[Task objective] For each line of the data below that contains "caption", return that line.

[Collected data]
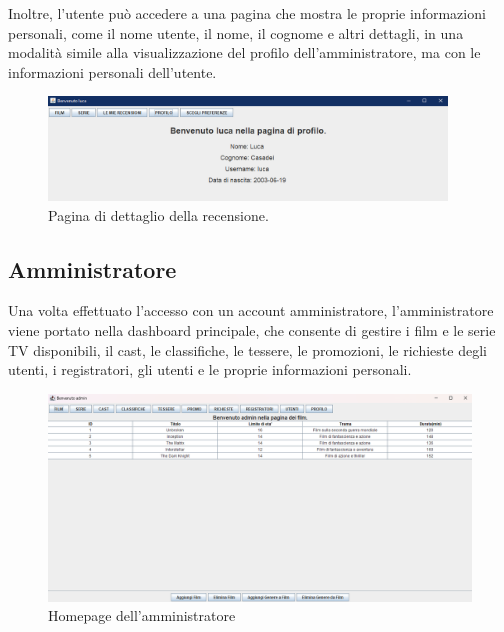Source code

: \documentclass[a4paper,12pt]{report}
\begin{document}
Inoltre, l'utente può accedere a una pagina che mostra le proprie informazioni personali, come il nome utente, il nome, il cognome e altri dettagli, in una modalità simile alla visualizzazione del profilo dell'amministratore, ma con le informazioni personali dell'utente.
\begin{figure}[H]
	\centering
	\includegraphics[width=300pt]{appimg/userprofilepage.png}
	\caption{Pagina di dettaglio della recensione.}
\end{figure}
\subsection{Amministratore}
Una volta effettuato l'accesso con un account amministratore, l'amministratore viene portato nella dashboard principale, che consente di gestire i film e le serie TV disponibili, il cast, le classifiche, le tessere, le promozioni, le richieste degli utenti, i registratori, gli utenti e le proprie informazioni personali. \\
\begin{figure}[H]
	\centering
	\includegraphics[width=375pt]{appimg/adminImages/homepage.png}
	\caption{Homepage dell'amministratore}
\end{figure}
\end{document}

[Your response]
	\caption{Pagina di dettaglio della recensione.}
	\caption{Homepage dell'amministratore}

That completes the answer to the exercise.